Gateway to the New World

Gateway to the New World
This photograph shows immigrants lining up at Ellis Island in its heyday. On November 12, 1954, the federal government of the United States shut down the Ellis Island immigrant reception station in New York Harbor.

From 1892 to 1924, the facility processed some 12 million immigrants. Nowadays, some 40 percent of Americans can trace their familial roots to this gateway to the New World, named for Samuel Ellis, a merchant who owned the land in the 1870s.

The island has been administered by the federal government since 1808 and has been operated by the National Park Service since 1965.

On January 2, 1892, Annie Moore, a 15-year-old Irish immigrant, became the first person to pass through the newly opened facility. Two years earlier, President Benjamin Harrison had designated it as America’s first federal immigration center. Before then, individual states took responsibility for processing newcomers to the United States.

The closure came after Arne Peterssen, a seaman detained there for having overstayed his shore leave, became the last person to be processed there. He returned to his native Norway.

For 32 years, third-class passengers arriving from European ports first alighted at the 27-acre island. There they underwent medical and legal inspections, lasting three to seven hours, to certify that they did not have a contagious disease or another condition that could make them a public burden. Some two percent of the new arrivals were denied entry and sent back to their home countries.

First- and second-class passengers bypassed Ellis Island. They were subject only to brief shipboard inspections before disembarking directly at their New York piers and passing through customs.

Under the Immigration Act of 1924, when immigrants first became subject to national quotas, their numbers dropped sharply. The law also enabled U.S. Consulates to process immigrants. The legislation changed Ellis Island from a processing center to a detention and deportation facility for illegal immigrants. During World War II, it became a military hospital and a U.S. Coast Guard training center.

Beginning in 1984, Ellis Island underwent a $160 million renovation, the largest historic restoration project in U.S. history. Six years later, the Ellis Island National Museum of Immigration opened to the public. Nowadays, it draws nearly two million visitors a year.

Shuttered for 60 years, Ellis Island’s South Side Hospital Complex was opened to visitors for the first time in 2014. Approximately one immigrant in 10 arriving at Ellis Island received medical attention there.

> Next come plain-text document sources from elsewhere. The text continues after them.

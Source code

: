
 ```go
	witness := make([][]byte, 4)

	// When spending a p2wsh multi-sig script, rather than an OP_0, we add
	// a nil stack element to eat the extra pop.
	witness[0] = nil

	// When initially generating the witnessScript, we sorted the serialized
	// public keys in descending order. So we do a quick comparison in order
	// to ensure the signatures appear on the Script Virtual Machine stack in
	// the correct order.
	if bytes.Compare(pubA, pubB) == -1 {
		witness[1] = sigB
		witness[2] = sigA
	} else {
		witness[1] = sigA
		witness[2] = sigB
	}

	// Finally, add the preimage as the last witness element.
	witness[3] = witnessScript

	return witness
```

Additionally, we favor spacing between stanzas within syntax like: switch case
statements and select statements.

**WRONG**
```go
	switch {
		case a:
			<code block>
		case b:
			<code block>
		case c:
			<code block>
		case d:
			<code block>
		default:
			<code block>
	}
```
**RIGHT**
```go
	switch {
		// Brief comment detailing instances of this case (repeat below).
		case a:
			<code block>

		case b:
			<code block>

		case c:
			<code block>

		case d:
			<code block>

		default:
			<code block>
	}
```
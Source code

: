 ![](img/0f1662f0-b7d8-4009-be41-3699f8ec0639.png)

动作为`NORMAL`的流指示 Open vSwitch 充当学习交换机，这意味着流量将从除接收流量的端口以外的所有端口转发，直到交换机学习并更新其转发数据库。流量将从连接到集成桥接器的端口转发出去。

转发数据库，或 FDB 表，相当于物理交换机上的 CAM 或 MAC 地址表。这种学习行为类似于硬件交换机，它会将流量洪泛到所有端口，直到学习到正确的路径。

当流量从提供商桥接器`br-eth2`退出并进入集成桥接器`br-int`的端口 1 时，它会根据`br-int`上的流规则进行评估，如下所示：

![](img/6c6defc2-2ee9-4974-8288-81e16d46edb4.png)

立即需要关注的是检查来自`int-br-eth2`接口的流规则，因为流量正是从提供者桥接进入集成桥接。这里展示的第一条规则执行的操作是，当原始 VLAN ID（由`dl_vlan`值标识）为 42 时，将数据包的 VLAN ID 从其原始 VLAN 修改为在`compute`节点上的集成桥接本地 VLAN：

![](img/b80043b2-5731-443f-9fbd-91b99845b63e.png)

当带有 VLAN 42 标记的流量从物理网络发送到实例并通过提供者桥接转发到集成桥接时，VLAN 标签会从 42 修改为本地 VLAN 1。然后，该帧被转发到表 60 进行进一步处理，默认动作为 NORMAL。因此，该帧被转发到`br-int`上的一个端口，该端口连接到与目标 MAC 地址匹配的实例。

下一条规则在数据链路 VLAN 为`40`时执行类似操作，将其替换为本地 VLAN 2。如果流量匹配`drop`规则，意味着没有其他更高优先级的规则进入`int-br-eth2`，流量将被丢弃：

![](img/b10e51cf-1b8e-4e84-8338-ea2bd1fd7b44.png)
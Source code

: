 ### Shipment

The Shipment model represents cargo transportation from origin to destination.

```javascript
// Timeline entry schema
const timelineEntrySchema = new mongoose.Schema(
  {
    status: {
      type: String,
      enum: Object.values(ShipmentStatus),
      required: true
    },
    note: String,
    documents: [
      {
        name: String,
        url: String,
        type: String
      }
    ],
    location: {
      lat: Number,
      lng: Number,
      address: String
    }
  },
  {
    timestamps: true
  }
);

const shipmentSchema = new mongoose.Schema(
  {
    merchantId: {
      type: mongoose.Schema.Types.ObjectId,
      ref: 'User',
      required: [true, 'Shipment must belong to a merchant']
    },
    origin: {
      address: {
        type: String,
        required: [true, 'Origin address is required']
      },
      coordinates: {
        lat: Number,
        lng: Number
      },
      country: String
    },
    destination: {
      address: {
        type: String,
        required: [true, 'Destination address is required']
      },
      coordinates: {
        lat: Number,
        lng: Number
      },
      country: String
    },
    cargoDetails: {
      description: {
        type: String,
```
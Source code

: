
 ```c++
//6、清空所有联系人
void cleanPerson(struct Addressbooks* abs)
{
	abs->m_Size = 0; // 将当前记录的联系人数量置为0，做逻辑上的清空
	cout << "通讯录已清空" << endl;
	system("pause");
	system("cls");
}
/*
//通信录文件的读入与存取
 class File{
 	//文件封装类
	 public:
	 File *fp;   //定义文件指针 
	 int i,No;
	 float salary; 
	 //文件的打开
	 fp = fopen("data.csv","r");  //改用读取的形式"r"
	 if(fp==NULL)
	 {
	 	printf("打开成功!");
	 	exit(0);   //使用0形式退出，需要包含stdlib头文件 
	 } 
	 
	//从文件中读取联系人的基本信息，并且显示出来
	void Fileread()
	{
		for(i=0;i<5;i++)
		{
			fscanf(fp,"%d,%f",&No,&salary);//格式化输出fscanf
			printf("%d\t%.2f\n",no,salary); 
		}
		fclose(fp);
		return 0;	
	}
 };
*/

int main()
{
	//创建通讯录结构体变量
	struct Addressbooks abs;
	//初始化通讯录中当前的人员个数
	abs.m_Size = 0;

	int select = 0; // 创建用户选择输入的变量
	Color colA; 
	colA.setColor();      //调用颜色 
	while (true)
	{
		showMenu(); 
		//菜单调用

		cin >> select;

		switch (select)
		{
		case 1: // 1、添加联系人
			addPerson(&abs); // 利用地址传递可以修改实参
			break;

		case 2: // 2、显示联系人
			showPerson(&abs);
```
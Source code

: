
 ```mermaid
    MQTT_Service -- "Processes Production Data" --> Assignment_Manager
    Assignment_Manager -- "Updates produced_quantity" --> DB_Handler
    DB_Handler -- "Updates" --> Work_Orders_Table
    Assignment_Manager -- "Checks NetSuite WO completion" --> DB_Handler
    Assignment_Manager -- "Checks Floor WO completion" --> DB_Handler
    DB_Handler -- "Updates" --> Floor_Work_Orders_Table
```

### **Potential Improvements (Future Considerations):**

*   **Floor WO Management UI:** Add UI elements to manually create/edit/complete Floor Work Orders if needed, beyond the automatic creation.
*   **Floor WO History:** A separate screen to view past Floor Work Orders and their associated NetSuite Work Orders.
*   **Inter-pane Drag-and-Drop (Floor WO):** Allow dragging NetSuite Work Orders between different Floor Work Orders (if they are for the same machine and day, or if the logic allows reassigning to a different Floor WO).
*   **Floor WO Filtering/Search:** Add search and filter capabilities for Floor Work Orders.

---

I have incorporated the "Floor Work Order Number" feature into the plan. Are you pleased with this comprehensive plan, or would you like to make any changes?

In its day, the 29-building complex was the largest U.S. Public Health Service Institution in the United States. Ill and infirm immigrants were treated and cured within its walls before being allowed to enter the country. Approximately 1.2 million of the 12 million immigrants who passed through Ellis Island received medical treatment at what might have been the most modern, comprehensive hospital in the nation. This facility included wards for obstetrics, mental health and contagious diseases. It also had laundry facilities and a morgue.